▸ Action item
When the word "image" shows up in a line of the data below, copy that whole line.

▸ Records from a collection
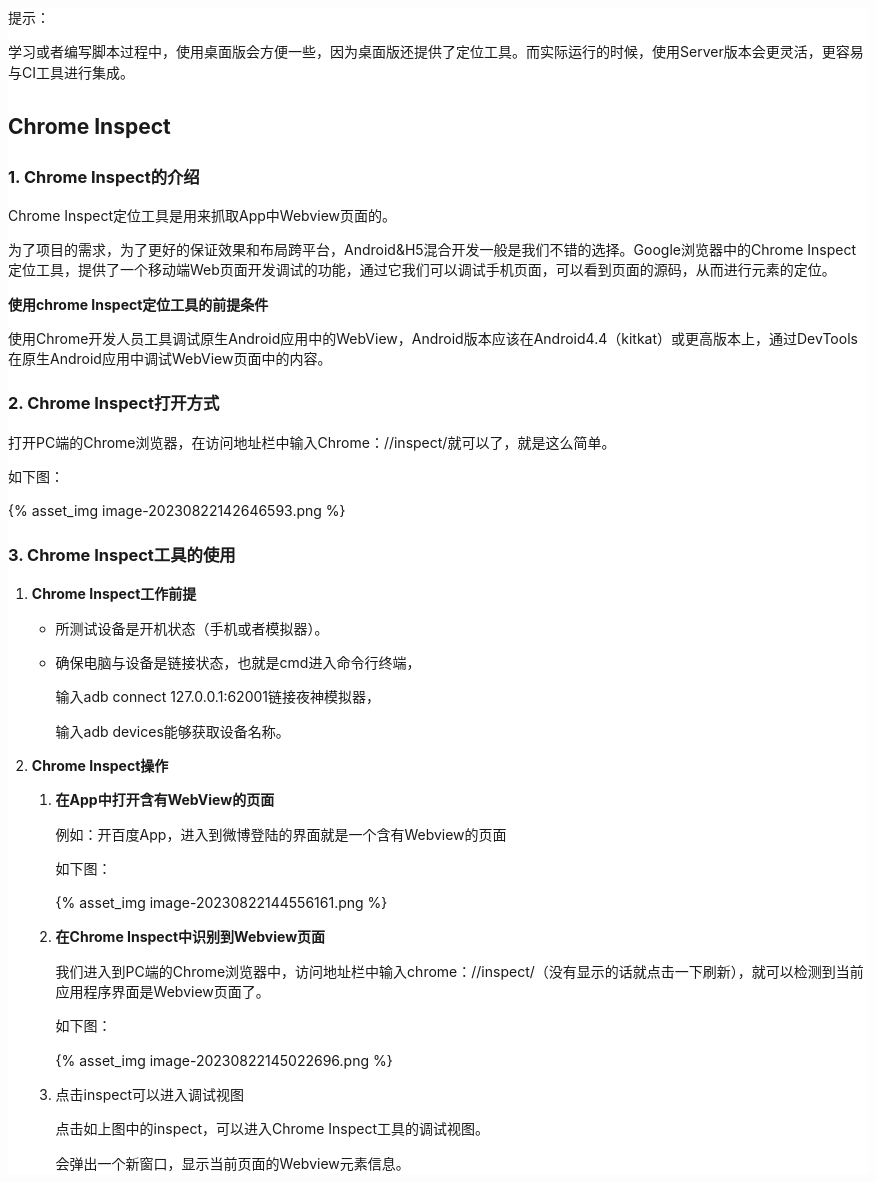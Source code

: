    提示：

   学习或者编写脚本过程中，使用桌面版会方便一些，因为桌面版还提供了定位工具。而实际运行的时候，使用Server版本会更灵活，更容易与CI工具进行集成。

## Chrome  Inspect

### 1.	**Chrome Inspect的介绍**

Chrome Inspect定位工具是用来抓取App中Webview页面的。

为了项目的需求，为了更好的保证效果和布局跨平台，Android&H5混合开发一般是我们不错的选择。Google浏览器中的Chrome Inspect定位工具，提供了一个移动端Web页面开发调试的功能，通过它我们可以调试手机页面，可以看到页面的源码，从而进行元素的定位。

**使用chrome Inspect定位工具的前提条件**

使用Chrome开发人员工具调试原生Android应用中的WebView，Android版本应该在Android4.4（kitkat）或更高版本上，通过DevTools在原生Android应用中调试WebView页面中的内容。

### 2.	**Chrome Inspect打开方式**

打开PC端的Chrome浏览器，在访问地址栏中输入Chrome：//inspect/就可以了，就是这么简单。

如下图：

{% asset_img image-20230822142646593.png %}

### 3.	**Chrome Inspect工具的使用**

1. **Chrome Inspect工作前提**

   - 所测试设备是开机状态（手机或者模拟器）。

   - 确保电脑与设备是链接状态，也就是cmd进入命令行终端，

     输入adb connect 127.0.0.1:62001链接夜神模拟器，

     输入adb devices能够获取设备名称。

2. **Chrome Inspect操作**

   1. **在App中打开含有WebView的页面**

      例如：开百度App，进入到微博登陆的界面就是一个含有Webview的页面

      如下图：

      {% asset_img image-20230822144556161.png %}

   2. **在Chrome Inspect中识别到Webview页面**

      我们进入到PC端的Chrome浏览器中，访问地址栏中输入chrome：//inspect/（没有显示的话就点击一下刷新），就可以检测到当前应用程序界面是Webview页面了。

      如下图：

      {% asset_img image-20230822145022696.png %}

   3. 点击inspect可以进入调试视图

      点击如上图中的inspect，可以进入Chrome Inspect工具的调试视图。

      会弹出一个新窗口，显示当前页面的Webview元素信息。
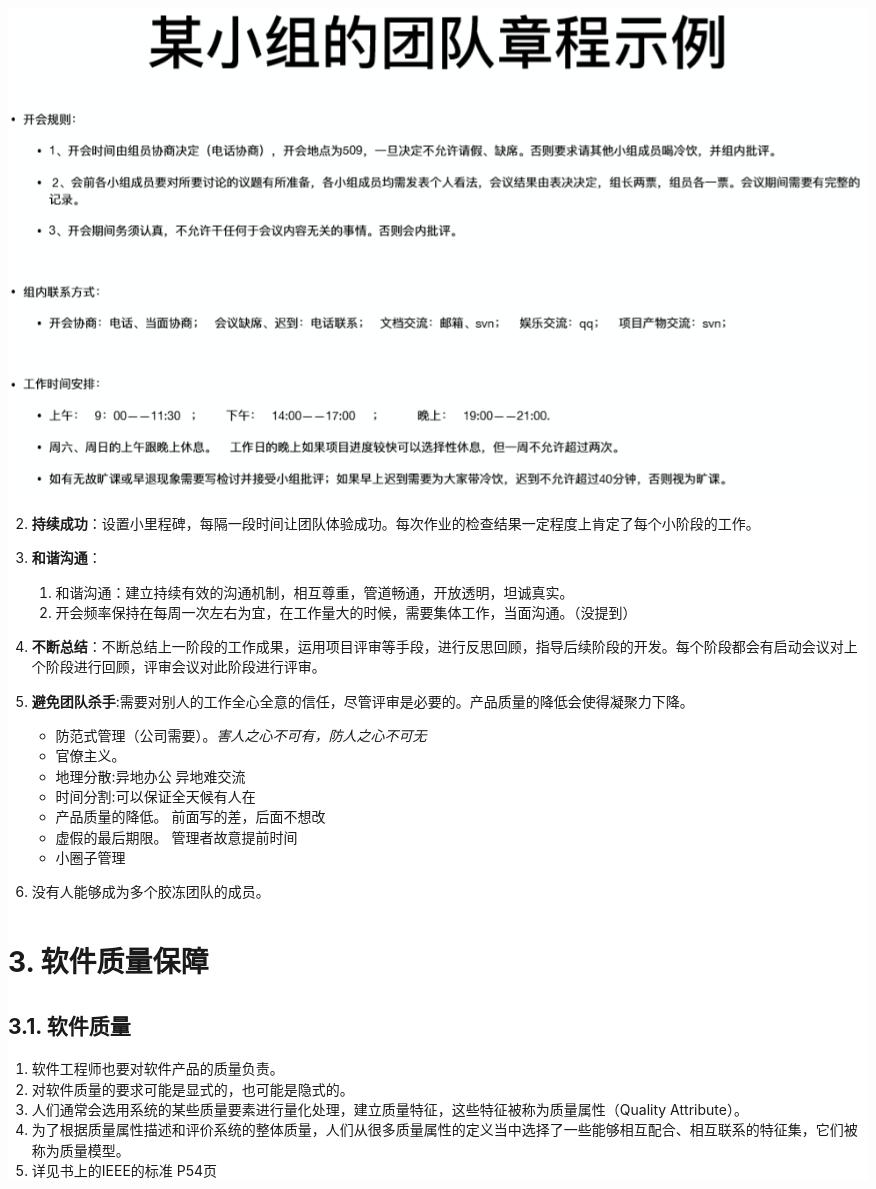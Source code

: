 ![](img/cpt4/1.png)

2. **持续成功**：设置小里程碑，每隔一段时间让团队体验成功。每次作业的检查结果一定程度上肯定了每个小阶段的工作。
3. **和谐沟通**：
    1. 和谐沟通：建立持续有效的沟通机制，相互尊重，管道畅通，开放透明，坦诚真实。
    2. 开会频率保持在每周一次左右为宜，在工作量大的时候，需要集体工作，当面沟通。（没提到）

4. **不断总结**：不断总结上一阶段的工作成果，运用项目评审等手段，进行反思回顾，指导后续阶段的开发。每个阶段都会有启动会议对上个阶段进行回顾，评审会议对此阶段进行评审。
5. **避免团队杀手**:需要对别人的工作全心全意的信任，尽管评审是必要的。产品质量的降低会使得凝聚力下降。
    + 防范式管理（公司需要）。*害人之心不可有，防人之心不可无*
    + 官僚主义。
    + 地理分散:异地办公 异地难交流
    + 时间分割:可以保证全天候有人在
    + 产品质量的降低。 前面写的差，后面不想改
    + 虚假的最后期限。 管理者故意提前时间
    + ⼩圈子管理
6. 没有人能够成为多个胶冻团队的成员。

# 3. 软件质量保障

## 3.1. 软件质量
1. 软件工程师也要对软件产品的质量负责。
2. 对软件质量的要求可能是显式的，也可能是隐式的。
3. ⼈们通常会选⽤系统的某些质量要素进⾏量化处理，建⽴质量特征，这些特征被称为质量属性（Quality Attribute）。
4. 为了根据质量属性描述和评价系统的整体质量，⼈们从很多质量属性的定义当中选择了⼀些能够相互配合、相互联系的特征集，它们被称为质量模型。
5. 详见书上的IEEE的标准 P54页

▸ Written response
{% asset_img image-20230822142646593.png %}
      {% asset_img image-20230822144556161.png %}
      {% asset_img image-20230822145022696.png %}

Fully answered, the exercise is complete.